The report also showed 154 sentences were given in rape cases, of which 36% (55) were between five and 10 years and 63% (97) were over 10 years. No sentence was under two years.

The impact of Covid-19 has catapulted the courts into modern technology 

The launch of the annual report also heard that Covid-19 has impacted on the courts in other ways, including 800 court sessions being held remotely since the middle of April and a four-fold increase in the use of video conferencing with prisons, resulting in a fall of at least 5,000 prisoner trips to and from court buildings.
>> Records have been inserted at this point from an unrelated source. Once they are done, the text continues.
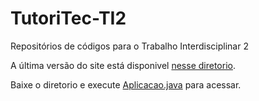 # TutoriTec-TI2
Repositórios de códigos para o Trabalho Interdisciplinar 2

A última versão do site está disponivel [nesse diretorio](/codigo/Tutoritech).

Baixe o diretorio e execute [Aplicacao.java](/codigo/Tutoritech/Tutoritech/src/main/java/app/Aplicacao.java) para acessar.

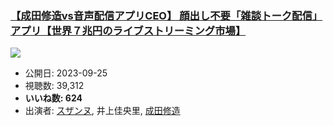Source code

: ### [【成田修造vs音声配信アプリCEO】 顔出し不要「雑談トーク配信」アプリ【世界７兆円のライブストリーミング市場】](https://www.youtube.com/watch?v=utzmmrVZIEQ)
[![](https://img.youtube.com/vi/utzmmrVZIEQ/sddefault.jpg)](https://www.youtube.com/watch?v=utzmmrVZIEQ)
-   公開日: 2023-09-25
-   視聴数: 39,312
-   **いいね数: 624**
-   出演者: [スザンヌ](/rehacq_fan/people/スザンヌ "wikilink"), 井上佳央里, [成田修造](/rehacq_fan/people/成田修造 "wikilink")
This figure is likely to increase further with government agreeing to legislative change which could mean issues other than remand being dealt with by video technology.

Chief Justice Frank Clarke said the courts' modernisation programme had to be catapulted forward in response to the pandemic, developing 'five years in five months'.

“I know that there are some additional legislative measures approved by the cabinet which will help us – amongst many things - expand the use of video conferencing and begin the use of filing electronically," he said at the launch of the report.

He said more plans for increased modernisation, including a report of the Civil Justice Review Committee due in September, would help the courts to better deal with the matters that come before it, and he welcomed additional funding that has been secured for a family court structure on Dublin's Hammond Lane as well as efforts to increase digitalisation.

Some 120,000 jury summons were issued last year but speaking on RTE's News At One programme, Courts Service CEO, Angela Denning, said with the pandemic courtrooms which can safely house juries have been identified, with further guidelines to issue for those who will be called.

She admitted that all courthouses that previously dealt with jury trials can continue to do so and added that in Dublin there may be a need to rent property.